Exercise: From the listing below, pull out all lines with "Inductive" in them.

Provided information:

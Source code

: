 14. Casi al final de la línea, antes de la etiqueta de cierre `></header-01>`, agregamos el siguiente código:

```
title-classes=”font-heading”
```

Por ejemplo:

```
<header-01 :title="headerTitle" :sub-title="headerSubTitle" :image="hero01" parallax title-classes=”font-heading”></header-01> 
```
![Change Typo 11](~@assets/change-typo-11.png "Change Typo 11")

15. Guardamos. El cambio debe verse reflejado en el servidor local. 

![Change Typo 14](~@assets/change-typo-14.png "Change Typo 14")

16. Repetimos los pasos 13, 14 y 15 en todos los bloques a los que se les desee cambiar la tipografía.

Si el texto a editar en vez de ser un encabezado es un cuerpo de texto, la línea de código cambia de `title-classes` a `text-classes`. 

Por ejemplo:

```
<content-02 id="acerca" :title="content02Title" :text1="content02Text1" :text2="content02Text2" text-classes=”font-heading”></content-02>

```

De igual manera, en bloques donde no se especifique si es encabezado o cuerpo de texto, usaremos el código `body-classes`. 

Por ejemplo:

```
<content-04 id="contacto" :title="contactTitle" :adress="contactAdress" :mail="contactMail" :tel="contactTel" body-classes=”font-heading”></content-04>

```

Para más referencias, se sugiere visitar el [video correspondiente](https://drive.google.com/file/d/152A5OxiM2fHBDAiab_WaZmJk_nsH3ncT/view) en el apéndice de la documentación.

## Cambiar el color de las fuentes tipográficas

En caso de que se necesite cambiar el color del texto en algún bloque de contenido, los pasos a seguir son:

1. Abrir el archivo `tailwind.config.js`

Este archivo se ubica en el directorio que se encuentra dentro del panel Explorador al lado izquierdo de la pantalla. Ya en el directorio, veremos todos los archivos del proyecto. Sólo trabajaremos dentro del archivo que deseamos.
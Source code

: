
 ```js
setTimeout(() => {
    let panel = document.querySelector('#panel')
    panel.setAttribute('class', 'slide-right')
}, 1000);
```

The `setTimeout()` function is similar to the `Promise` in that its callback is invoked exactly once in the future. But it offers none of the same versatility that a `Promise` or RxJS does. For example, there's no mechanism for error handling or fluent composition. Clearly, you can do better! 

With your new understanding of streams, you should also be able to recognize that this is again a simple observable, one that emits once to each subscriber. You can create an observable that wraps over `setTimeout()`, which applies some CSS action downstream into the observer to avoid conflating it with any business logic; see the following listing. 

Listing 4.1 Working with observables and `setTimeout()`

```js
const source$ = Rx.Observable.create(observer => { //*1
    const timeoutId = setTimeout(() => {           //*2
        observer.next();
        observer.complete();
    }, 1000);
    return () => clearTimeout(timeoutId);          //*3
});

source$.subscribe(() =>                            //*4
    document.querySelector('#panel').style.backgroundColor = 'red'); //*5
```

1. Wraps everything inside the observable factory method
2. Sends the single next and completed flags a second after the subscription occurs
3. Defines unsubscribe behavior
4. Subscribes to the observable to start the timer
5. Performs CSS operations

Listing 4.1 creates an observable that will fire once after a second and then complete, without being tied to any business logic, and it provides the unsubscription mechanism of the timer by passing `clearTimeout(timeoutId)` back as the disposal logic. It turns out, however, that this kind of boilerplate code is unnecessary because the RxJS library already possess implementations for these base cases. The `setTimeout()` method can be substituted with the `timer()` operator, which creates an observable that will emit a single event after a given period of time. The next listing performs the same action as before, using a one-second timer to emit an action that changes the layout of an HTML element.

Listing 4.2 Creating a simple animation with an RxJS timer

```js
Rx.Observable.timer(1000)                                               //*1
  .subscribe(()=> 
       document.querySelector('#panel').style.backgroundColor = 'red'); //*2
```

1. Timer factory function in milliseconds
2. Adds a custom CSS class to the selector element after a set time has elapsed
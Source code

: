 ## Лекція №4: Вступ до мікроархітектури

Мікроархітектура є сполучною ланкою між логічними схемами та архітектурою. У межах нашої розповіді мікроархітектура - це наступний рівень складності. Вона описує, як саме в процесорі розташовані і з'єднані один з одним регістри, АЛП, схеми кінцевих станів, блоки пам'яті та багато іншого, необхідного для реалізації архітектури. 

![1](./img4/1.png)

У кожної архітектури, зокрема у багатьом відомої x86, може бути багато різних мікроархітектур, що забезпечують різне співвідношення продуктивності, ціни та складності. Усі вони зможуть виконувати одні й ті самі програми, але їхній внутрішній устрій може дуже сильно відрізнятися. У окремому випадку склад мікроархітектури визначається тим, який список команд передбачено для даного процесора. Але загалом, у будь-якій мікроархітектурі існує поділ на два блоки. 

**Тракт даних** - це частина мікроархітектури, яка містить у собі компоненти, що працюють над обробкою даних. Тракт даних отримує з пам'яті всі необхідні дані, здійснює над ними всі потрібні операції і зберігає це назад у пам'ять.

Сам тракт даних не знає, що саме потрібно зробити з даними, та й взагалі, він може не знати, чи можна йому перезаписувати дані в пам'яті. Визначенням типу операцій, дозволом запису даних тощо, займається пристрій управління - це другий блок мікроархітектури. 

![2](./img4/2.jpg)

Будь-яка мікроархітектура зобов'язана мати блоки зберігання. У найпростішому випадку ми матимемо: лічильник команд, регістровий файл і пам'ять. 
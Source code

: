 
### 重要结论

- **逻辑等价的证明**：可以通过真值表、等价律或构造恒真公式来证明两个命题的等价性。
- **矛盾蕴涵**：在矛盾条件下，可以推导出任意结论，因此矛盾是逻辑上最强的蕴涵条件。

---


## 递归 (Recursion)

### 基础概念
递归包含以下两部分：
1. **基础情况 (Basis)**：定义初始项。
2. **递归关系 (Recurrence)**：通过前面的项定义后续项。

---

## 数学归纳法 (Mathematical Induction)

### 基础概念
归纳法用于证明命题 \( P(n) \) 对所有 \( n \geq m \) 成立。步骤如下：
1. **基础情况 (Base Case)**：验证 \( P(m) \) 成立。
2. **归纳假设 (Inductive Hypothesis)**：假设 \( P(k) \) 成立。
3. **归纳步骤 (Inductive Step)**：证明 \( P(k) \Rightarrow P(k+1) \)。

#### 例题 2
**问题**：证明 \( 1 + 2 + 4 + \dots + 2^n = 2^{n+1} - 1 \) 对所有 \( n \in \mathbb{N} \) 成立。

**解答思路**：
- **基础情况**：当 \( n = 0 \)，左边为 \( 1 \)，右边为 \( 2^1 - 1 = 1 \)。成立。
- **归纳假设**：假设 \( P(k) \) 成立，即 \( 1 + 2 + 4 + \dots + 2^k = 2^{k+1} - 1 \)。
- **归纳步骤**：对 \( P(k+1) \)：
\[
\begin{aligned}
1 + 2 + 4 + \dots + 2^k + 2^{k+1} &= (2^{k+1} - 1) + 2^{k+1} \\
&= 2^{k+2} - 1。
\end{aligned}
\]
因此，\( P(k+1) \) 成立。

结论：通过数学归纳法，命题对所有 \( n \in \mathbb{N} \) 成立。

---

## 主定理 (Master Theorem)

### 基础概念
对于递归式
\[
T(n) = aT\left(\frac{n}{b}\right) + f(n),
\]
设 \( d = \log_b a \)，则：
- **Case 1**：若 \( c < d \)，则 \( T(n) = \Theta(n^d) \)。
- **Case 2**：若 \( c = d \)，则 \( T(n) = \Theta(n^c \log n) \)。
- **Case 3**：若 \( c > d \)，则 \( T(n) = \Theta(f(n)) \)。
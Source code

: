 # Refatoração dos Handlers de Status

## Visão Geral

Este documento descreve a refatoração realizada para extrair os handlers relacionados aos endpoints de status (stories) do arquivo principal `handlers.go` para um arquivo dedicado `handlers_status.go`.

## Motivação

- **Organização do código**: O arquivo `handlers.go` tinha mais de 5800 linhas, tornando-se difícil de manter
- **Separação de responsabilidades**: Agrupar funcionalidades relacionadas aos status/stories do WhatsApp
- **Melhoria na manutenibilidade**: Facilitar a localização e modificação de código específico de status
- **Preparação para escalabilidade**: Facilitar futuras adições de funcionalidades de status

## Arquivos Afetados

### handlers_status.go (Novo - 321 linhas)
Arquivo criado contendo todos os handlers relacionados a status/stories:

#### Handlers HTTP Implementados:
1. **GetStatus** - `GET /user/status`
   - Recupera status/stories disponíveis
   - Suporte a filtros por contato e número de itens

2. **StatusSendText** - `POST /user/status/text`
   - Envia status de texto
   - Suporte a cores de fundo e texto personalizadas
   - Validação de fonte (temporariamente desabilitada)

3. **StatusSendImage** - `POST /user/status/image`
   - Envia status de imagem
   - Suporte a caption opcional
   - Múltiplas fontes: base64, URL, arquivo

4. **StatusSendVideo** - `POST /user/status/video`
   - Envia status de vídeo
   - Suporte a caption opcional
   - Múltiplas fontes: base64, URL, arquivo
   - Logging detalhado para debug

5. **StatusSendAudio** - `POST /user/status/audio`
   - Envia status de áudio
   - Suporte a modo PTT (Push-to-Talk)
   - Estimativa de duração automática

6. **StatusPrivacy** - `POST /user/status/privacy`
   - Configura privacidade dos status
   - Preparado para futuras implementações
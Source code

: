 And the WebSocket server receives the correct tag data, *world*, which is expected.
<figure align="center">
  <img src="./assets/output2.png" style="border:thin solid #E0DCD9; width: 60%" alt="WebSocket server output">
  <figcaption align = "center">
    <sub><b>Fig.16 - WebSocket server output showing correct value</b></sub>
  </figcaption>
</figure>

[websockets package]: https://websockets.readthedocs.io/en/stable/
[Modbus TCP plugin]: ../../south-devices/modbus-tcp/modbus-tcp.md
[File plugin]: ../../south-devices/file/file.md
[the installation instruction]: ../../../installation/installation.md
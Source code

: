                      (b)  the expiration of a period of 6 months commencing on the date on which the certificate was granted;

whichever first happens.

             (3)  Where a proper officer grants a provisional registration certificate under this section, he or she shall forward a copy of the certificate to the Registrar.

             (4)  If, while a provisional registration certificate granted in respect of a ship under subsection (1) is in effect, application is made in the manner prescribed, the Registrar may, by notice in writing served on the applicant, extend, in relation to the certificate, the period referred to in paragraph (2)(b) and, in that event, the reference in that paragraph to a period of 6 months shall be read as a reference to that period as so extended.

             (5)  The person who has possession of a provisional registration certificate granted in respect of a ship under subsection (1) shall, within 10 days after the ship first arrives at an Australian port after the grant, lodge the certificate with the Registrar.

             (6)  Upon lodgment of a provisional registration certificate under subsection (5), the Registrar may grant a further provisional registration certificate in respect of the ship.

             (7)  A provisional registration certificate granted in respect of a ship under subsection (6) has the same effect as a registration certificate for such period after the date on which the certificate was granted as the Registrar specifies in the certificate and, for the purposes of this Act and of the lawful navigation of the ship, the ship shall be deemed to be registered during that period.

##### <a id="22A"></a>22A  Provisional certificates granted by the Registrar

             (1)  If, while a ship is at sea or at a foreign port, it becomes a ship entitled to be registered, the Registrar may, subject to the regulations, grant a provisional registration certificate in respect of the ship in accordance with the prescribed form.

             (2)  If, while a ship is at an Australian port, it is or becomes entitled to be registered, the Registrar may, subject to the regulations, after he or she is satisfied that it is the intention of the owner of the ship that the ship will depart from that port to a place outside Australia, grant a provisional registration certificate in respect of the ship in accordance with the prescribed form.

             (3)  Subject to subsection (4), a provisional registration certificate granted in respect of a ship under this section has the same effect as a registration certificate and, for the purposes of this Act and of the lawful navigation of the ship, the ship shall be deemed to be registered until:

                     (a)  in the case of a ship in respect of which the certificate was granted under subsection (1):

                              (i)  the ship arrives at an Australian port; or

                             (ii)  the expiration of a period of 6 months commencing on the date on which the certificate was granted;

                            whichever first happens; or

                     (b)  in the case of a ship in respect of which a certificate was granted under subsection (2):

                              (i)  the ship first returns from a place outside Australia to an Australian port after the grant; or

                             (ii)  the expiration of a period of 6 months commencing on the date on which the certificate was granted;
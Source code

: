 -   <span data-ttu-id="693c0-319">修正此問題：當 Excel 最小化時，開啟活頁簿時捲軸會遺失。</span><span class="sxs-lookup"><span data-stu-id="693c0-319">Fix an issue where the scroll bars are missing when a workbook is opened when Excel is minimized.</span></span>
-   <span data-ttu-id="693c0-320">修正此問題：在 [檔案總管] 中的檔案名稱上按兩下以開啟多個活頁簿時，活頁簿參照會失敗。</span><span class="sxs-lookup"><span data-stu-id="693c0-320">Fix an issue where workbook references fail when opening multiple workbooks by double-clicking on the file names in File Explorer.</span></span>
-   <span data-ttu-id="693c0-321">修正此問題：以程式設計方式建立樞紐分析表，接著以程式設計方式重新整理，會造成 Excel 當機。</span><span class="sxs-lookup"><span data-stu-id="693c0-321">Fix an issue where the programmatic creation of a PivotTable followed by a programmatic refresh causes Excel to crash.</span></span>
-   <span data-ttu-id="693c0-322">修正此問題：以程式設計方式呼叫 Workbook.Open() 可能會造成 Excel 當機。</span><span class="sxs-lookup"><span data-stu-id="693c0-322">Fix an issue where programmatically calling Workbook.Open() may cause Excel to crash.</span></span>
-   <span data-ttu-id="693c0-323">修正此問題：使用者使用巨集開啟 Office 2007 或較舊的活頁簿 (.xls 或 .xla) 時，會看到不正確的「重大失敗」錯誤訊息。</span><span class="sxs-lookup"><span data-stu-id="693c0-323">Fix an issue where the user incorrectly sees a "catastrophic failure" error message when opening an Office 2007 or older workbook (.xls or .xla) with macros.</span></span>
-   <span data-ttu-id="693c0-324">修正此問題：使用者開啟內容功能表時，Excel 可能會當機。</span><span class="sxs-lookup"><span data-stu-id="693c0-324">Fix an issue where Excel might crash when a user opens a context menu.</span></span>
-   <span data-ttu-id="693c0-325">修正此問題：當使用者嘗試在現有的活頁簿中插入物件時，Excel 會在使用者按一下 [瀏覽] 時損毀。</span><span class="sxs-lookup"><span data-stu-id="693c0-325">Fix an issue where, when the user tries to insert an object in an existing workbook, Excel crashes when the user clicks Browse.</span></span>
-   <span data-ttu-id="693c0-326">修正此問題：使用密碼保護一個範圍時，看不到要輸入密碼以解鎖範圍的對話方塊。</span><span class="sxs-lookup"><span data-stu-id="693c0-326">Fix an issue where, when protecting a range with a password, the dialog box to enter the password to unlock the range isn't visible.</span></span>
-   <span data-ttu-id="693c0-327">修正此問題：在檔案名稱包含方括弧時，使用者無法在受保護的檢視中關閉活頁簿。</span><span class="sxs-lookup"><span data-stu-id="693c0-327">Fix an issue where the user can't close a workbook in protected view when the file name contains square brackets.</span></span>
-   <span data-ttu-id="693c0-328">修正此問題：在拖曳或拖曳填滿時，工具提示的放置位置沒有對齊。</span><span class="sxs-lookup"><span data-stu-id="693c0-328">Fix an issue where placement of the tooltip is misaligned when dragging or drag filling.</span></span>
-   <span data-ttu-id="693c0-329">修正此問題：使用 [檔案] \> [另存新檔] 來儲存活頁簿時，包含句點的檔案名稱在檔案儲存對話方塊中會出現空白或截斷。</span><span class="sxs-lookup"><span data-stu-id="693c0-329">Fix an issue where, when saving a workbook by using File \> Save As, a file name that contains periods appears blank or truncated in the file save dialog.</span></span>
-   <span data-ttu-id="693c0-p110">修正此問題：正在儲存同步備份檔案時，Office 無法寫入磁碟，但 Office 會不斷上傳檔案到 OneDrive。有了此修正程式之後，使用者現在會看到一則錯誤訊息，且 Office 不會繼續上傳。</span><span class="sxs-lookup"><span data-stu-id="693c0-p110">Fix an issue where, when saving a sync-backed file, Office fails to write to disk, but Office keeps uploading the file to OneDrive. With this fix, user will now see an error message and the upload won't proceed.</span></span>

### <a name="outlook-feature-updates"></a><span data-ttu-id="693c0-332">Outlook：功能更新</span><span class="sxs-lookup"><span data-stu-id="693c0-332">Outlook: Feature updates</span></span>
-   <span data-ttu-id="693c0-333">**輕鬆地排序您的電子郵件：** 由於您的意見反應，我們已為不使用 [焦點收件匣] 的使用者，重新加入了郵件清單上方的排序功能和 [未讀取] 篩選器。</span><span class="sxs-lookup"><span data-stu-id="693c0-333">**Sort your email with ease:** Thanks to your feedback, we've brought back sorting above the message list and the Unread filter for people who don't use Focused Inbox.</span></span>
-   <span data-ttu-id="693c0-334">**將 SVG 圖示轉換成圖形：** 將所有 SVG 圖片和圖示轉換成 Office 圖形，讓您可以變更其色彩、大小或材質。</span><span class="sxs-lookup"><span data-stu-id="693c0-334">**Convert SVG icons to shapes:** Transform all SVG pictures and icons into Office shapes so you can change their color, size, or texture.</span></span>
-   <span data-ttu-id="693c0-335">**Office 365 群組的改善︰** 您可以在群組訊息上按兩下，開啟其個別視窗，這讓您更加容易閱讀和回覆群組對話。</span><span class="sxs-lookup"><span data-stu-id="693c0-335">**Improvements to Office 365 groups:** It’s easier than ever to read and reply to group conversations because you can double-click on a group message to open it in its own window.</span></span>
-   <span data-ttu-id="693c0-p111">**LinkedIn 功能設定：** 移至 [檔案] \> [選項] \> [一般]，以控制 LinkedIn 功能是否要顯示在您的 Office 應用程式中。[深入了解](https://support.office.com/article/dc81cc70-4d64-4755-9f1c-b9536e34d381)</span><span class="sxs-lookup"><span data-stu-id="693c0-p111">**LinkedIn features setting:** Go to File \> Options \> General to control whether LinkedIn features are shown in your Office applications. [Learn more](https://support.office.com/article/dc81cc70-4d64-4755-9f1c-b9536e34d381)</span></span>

Solution for this problem:
2. **归纳假设 (Inductive Hypothesis)**：假设 \( P(k) \) 成立。
3. **归纳步骤 (Inductive Step)**：证明 \( P(k) \Rightarrow P(k+1) \)。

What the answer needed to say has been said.